C'est de la thérapie génique. Même le professeur Perronne, qui est loin d'être un anti-vaccin, le précise :
Christian PERRONNE : " On a dissuadé les médecins généralistes et les gériatres de traiter. Dans ce contexte, continuer à persécuter nos enfants derrière des masques inutiles reste incompréhensible.
Toutes ces mesures sont faites pour que les Français réclament un vaccin. Or quel est l'intérêt d'un vaccin généralisé pour une maladie dont la mortalité est proche de 0,05% ? Aucun. Cette vaccination de masse est inutile. De plus, les risques de la vaccination peuvent être plus importants que les bénéfices.
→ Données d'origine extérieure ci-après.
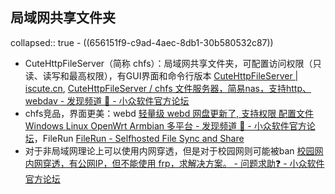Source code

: ## 局域网共享文件夹
collapsed:: true
	- ((656151f9-c9ad-4aec-8db1-30b580532c87))
- CuteHttpFileServer（简称 chfs）：局域网共享文件夹，可配置访问权限（只读、读写和最高权限），有GUI界面和命令行版本 [CuteHttpFileServer | iscute.cn](http://iscute.cn/chfs), [CuteHttpFileServer / chfs 文件服务器，简易nas，支持http、webdav - 发现频道 🔎 - 小众软件官方论坛](https://meta.appinn.net/t/topic/13634)
- chfs竞品，界面更美：webd [轻量级 webd 网盘更新了, 支持权限 配置文件 Windows Linux OpenWrt Armbian 多平台 - 发现频道 🔎 - 小众软件官方论坛](https://meta.appinn.net/t/topic/7338)，FileRun [FileRun - Selfhosted File Sync and Share](https://filerun.com/)
- 对于非局域网理论上可以使用内网穿透，但是对于校园网则可能被ban [校园网内网穿透，有公网IP，但不能使用 frp，求解决方案。 - 问题求助❓ - 小众软件官方论坛](https://meta.appinn.net/t/topic/49638)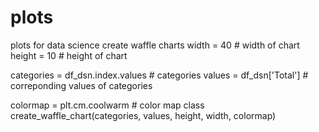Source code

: # plots
plots for data science
create waffle charts
width = 40 # width of chart
height = 10 # height of chart

categories = df_dsn.index.values # categories
values = df_dsn['Total'] # correponding values of categories

colormap = plt.cm.coolwarm # color map class
create_waffle_chart(categories, values, height, width, colormap)
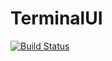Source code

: # TerminalUI

[![Build Status](https://travis-ci.org/Keno/TerminalUI.jl.svg?branch=master)](https://travis-ci.org/Keno/TerminalUI.jl)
Le plus inquiétant est que de nombreux pays, dont la France, se disent prêts à vacciner dans les semaines qui viennent, alors que la mise au point et l'évaluation de ces produits se sont faites à la va-vite et qu'aucun résultat de l'efficacité ou de la dangerosité de ces vaccins n'a été publié à ce jour.
Nous n'avons eu le droit qu'à des communiqués de presse des industriels fabricants, permettant de faire flamber leurs actions en bourse.
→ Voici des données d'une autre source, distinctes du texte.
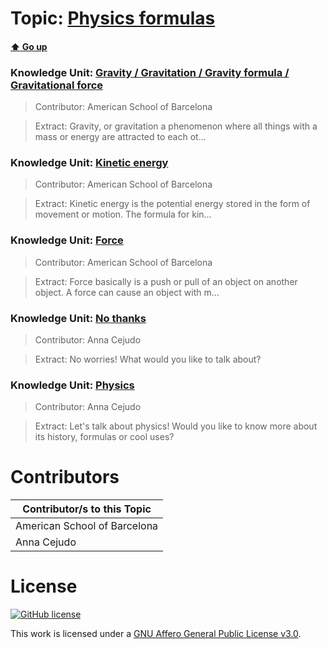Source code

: # Topic: [Physics formulas](../topics/physics-formulas.md) 
#### [:arrow_up: Go up](../README.md)

### Knowledge Unit: [Gravity  / Gravitation  / Gravity formula  / Gravitational force ](../knowledge_units/physics-formulas/gravity.md)

> Contributor: American School of Barcelona

> Extract: Gravity, or gravitation a phenomenon where all things with a mass or energy are attracted to each ot...

   
### Knowledge Unit: [Kinetic energy ](../knowledge_units/physics-formulas/kinetic-energy.md)

> Contributor: American School of Barcelona

> Extract: Kinetic energy is the potential energy stored in the form of movement or motion. The formula for kin...


### Knowledge Unit: [Force ](../knowledge_units/physics-formulas/force.md)

> Contributor: American School of Barcelona

> Extract: Force basically is a push or pull of an object on another object. A force can cause an object with m...


### Knowledge Unit: [No thanks ](../knowledge_units/physics-formulas/no-thanks.md)

> Contributor: Anna Cejudo

> Extract: No worries! What would you like to talk about?


### Knowledge Unit: [Physics ](../knowledge_units/physics-formulas/physics.md)

> Contributor: Anna Cejudo

> Extract: Let&#039;s talk about physics! Would you like to know more about its history, formulas or cool uses?


# Contributors

| Contributor/s to this Topic |
| - |  
| American School of Barcelona |  
| Anna Cejudo |    


# License
[![GitHub license](https://img.shields.io/github/license/inbrainz/cerebro)](https://github.com/inbrainz/cerebro/blob/master/LICENSE)

This work is licensed under a [GNU Affero General Public License v3.0](https://www.gnu.org/licenses/agpl-3.0.txt).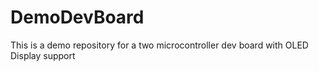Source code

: # DemoDevBoard
This is a demo repository for a two microcontroller dev board with OLED Display support
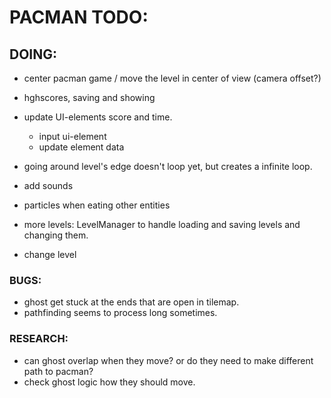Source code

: ﻿# PACMAN TODO:



## DOING:

- center pacman game / move the level in  center of view (camera offset?)
- hghscores, saving and showing
- update UI-elements score and time.
    - input ui-element
    - update element data
- going around level's edge doesn't loop yet, but  creates a  infinite loop.
- add sounds
- particles when eating other entities

- more levels: LevelManager to handle loading and saving levels and changing them.
- change level



### BUGS:

- ghost get stuck at the ends that are open in tilemap.
- pathfinding seems to process long sometimes.



### RESEARCH:

- can ghost overlap when they move?  or do  they need to make different path to pacman?
- check ghost logic how they should move.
Le pire est que les premiers « vaccins » qu'on nous propose ne sont pas des vaccins, mais des produits de thérapie génique.
On va injecter des acides nucléiques qui provoqueront la fabrication d'éléments du virus par nos propres cellules.
On ne connait absolument pas les conséquences de cette injection, car c'est une première chez l'homme. Et si les cellules de certains « vaccinés » fabriquaient trop d'éléments viraux, entrainant des réactions incontrôlables dans notre corps ?
Les premières thérapies géniques seront à ARN, mais il existe des projets avec l'ADN. Normalement, dans nos cellules, le message se fait de l'ADN vers l'ARN, mais l'inverse est possible dans certaines circonstances, d'autant que nos cellules humaines contiennent depuis la nuit des temps des rétrovirus dits « endogènes » intégrés dans l'ADN de nos chromosomes.
Ces rétrovirus « domestiqués » qui nous habitent sont habituellement inoffensifs
(contrairement au VIH, rétrovirus du sida par exemple), mais ils peuvent produire une enzyme, la transcriptase inverse, capable de transcrire à l'envers, de l'ARN vers l'ADN.
Ainsi un ARN étranger à notre corps et administré par injection pourrait coder pour de l'ADN, tout aussi étranger, qui peut alors s'intégrer dans nos chromosomes.
Il existe donc un risque réel de transformer nos gènes définitivement. Il y a aussi la possibilité, par la modification des acides nucléiques de nos ovules ou spermatozoïdes, de transmettre ces modifications génétiques à nos enfants.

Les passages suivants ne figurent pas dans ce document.